▸ **INSTRUCTIONS FOR THE TASK**:
Copy the data exactly, pictures aside.

▸ **PROVIDED MATERIAL**:
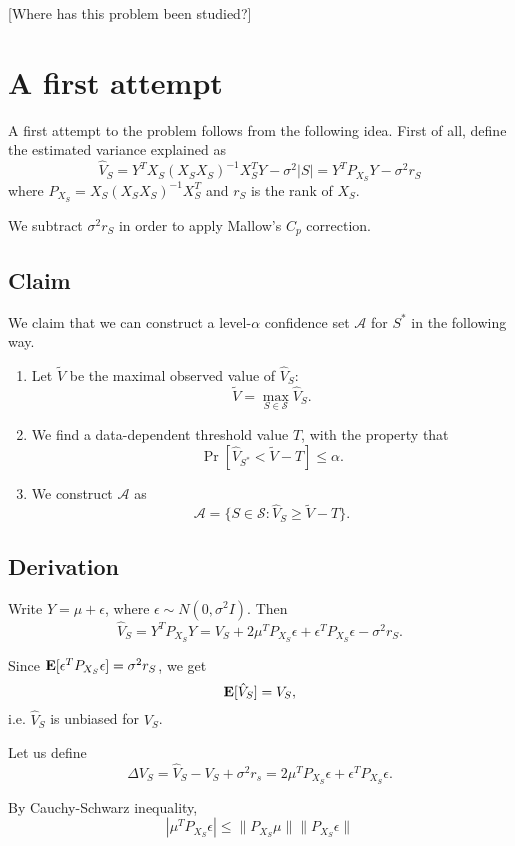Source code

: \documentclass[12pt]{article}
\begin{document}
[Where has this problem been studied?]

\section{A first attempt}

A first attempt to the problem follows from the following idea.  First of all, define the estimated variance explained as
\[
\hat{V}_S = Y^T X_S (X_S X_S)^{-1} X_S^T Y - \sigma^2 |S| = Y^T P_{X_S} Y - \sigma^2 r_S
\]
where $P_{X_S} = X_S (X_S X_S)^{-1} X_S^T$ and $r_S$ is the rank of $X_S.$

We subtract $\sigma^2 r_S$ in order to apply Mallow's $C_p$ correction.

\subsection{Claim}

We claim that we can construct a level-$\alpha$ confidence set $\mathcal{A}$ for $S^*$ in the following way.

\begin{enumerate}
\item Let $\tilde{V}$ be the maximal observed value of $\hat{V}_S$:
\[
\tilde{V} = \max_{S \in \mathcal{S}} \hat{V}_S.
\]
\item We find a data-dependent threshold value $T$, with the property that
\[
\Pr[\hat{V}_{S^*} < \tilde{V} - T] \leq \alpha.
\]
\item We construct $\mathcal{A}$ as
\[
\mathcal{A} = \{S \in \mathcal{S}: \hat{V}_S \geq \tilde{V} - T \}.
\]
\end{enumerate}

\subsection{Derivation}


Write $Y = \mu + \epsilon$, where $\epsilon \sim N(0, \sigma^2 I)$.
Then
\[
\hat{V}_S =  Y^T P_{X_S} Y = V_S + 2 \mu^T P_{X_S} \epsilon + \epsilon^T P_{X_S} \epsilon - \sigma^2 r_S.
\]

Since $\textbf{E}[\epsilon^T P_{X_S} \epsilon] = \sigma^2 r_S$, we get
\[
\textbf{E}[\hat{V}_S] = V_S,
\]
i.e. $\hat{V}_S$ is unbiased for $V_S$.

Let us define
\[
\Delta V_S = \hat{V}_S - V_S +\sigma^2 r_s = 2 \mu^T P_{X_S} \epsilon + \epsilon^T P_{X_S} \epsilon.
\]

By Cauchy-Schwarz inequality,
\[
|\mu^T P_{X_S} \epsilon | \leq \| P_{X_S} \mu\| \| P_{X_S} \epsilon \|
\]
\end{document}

▸ **ANSWER TO THE EXERCISE**:
Source code

: \documentclass[12pt]{article}
\begin{document}
[Where has this problem been studied?]

\section{A first attempt}

A first attempt to the problem follows from the following idea.  First of all, define the estimated variance explained as
\[
\hat{V}_S = Y^T X_S (X_S X_S)^{-1} X_S^T Y - \sigma^2 |S| = Y^T P_{X_S} Y - \sigma^2 r_S
\]
where $P_{X_S} = X_S (X_S X_S)^{-1} X_S^T$ and $r_S$ is the rank of $X_S.$

We subtract $\sigma^2 r_S$ in order to apply Mallow's $C_p$ correction.

\subsection{Claim}

We claim that we can construct a level-$\alpha$ confidence set $\mathcal{A}$ for $S^*$ in the following way.

\begin{enumerate}
\item Let $\tilde{V}$ be the maximal observed value of $\hat{V}_S$:
\[
\tilde{V} = \max_{S \in \mathcal{S}} \hat{V}_S.
\]
\item We find a data-dependent threshold value $T$, with the property that
\[
\Pr[\hat{V}_{S^*} < \tilde{V} - T] \leq \alpha.
\]
\item We construct $\mathcal{A}$ as
\[
\mathcal{A} = \{S \in \mathcal{S}: \hat{V}_S \geq \tilde{V} - T \}.
\]
\end{enumerate}

\subsection{Derivation}


Write $Y = \mu + \epsilon$, where $\epsilon \sim N(0, \sigma^2 I)$.
Then
\[
\hat{V}_S =  Y^T P_{X_S} Y = V_S + 2 \mu^T P_{X_S} \epsilon + \epsilon^T P_{X_S} \epsilon - \sigma^2 r_S.
\]

Since $\textbf{E}[\epsilon^T P_{X_S} \epsilon] = \sigma^2 r_S$, we get
\[
\textbf{E}[\hat{V}_S] = V_S,
\]
i.e. $\hat{V}_S$ is unbiased for $V_S$.

Let us define
\[
\Delta V_S = \hat{V}_S - V_S +\sigma^2 r_s = 2 \mu^T P_{X_S} \epsilon + \epsilon^T P_{X_S} \epsilon.
\]

By Cauchy-Schwarz inequality,
\[
|\mu^T P_{X_S} \epsilon | \leq \| P_{X_S} \mu\| \| P_{X_S} \epsilon \|
\]
\end{document}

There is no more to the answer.